[Plain-text document sources]
§ §
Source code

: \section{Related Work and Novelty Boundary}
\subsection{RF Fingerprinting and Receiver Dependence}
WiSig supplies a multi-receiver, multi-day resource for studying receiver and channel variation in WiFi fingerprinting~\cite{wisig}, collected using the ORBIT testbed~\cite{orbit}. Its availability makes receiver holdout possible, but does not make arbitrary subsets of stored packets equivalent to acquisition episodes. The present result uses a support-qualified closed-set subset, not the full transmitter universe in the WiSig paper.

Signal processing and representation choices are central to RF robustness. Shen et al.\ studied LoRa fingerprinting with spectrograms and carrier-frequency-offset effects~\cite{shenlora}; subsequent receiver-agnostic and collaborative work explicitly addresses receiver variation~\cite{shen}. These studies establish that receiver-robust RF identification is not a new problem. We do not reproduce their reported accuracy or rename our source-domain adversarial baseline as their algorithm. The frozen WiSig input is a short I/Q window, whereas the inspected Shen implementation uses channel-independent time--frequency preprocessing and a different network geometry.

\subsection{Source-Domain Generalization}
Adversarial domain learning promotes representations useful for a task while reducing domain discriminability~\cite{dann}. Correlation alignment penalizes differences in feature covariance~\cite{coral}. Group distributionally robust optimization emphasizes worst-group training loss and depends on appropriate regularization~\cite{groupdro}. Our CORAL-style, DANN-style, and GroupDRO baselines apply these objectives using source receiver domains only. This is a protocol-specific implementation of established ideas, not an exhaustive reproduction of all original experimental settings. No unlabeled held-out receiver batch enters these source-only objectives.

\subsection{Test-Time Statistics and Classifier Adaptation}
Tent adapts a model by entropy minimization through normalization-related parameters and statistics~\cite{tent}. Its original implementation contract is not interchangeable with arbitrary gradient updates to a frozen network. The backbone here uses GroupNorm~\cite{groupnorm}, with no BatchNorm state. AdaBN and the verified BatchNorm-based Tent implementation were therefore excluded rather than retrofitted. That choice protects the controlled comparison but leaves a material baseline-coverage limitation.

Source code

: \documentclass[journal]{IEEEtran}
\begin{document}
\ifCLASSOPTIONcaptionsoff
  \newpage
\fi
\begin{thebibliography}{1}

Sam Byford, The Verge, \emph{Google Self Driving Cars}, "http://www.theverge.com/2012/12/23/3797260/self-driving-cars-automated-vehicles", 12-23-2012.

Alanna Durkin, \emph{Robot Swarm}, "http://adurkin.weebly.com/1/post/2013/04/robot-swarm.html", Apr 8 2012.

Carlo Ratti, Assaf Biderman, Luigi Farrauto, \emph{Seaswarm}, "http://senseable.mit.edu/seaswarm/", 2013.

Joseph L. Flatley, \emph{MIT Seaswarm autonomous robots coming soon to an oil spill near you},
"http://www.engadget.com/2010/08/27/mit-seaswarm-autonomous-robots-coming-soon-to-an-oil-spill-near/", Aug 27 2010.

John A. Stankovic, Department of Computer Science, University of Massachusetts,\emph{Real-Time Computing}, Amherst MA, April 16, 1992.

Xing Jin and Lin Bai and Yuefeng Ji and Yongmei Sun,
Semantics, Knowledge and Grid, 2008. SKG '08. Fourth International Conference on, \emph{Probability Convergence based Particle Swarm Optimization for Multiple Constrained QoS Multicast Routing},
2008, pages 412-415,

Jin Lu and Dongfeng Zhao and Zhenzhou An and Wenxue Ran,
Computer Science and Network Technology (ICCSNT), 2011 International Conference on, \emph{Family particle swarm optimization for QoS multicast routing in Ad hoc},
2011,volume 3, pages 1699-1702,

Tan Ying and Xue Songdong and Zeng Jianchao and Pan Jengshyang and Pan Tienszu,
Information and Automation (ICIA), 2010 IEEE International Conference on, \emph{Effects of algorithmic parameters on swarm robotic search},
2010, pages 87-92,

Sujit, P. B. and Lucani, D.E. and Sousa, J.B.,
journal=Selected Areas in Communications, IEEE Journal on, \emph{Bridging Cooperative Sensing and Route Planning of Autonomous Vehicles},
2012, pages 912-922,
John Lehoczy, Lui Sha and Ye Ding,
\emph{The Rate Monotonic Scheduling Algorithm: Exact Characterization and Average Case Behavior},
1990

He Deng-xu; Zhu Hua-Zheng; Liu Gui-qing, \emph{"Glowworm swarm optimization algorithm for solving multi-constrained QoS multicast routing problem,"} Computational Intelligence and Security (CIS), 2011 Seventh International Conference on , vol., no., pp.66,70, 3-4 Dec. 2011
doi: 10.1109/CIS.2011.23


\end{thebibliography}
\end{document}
§ §
TASK ITEM: From the first line to the last, return the data exactly as written.

YOUR RESPONSE:
Source code

: \section{Related Work and Novelty Boundary}
\subsection{RF Fingerprinting and Receiver Dependence}
WiSig supplies a multi-receiver, multi-day resource for studying receiver and channel variation in WiFi fingerprinting~\cite{wisig}, collected using the ORBIT testbed~\cite{orbit}. Its availability makes receiver holdout possible, but does not make arbitrary subsets of stored packets equivalent to acquisition episodes. The present result uses a support-qualified closed-set subset, not the full transmitter universe in the WiSig paper.

Signal processing and representation choices are central to RF robustness. Shen et al.\ studied LoRa fingerprinting with spectrograms and carrier-frequency-offset effects~\cite{shenlora}; subsequent receiver-agnostic and collaborative work explicitly addresses receiver variation~\cite{shen}. These studies establish that receiver-robust RF identification is not a new problem. We do not reproduce their reported accuracy or rename our source-domain adversarial baseline as their algorithm. The frozen WiSig input is a short I/Q window, whereas the inspected Shen implementation uses channel-independent time--frequency preprocessing and a different network geometry.

\subsection{Source-Domain Generalization}
Adversarial domain learning promotes representations useful for a task while reducing domain discriminability~\cite{dann}. Correlation alignment penalizes differences in feature covariance~\cite{coral}. Group distributionally robust optimization emphasizes worst-group training loss and depends on appropriate regularization~\cite{groupdro}. Our CORAL-style, DANN-style, and GroupDRO baselines apply these objectives using source receiver domains only. This is a protocol-specific implementation of established ideas, not an exhaustive reproduction of all original experimental settings. No unlabeled held-out receiver batch enters these source-only objectives.

\subsection{Test-Time Statistics and Classifier Adaptation}
Tent adapts a model by entropy minimization through normalization-related parameters and statistics~\cite{tent}. Its original implementation contract is not interchangeable with arbitrary gradient updates to a frozen network. The backbone here uses GroupNorm~\cite{groupnorm}, with no BatchNorm state. AdaBN and the verified BatchNorm-based Tent implementation were therefore excluded rather than retrofitted. That choice protects the controlled comparison but leaves a material baseline-coverage limitation.

Source code

: \documentclass[journal]{IEEEtran}
\begin{document}
\ifCLASSOPTIONcaptionsoff
  \newpage
\fi
\begin{thebibliography}{1}

Sam Byford, The Verge, \emph{Google Self Driving Cars}, "http://www.theverge.com/2012/12/23/3797260/self-driving-cars-automated-vehicles", 12-23-2012.

Alanna Durkin, \emph{Robot Swarm}, "http://adurkin.weebly.com/1/post/2013/04/robot-swarm.html", Apr 8 2012.

Carlo Ratti, Assaf Biderman, Luigi Farrauto, \emph{Seaswarm}, "http://senseable.mit.edu/seaswarm/", 2013.

Joseph L. Flatley, \emph{MIT Seaswarm autonomous robots coming soon to an oil spill near you},
"http://www.engadget.com/2010/08/27/mit-seaswarm-autonomous-robots-coming-soon-to-an-oil-spill-near/", Aug 27 2010.

John A. Stankovic, Department of Computer Science, University of Massachusetts,\emph{Real-Time Computing}, Amherst MA, April 16, 1992.

Xing Jin and Lin Bai and Yuefeng Ji and Yongmei Sun,
Semantics, Knowledge and Grid, 2008. SKG '08. Fourth International Conference on, \emph{Probability Convergence based Particle Swarm Optimization for Multiple Constrained QoS Multicast Routing},
2008, pages 412-415,

Jin Lu and Dongfeng Zhao and Zhenzhou An and Wenxue Ran,
Computer Science and Network Technology (ICCSNT), 2011 International Conference on, \emph{Family particle swarm optimization for QoS multicast routing in Ad hoc},
2011,volume 3, pages 1699-1702,

Tan Ying and Xue Songdong and Zeng Jianchao and Pan Jengshyang and Pan Tienszu,
Information and Automation (ICIA), 2010 IEEE International Conference on, \emph{Effects of algorithmic parameters on swarm robotic search},
2010, pages 87-92,

Sujit, P. B. and Lucani, D.E. and Sousa, J.B.,
journal=Selected Areas in Communications, IEEE Journal on, \emph{Bridging Cooperative Sensing and Route Planning of Autonomous Vehicles},
2012, pages 912-922,
John Lehoczy, Lui Sha and Ye Ding,
\emph{The Rate Monotonic Scheduling Algorithm: Exact Characterization and Average Case Behavior},
1990

He Deng-xu; Zhu Hua-Zheng; Liu Gui-qing, \emph{"Glowworm swarm optimization algorithm for solving multi-constrained QoS multicast routing problem,"} Computational Intelligence and Security (CIS), 2011 Seventh International Conference on , vol., no., pp.66,70, 3-4 Dec. 2011
doi: 10.1109/CIS.2011.23


\end{thebibliography}
\end{document}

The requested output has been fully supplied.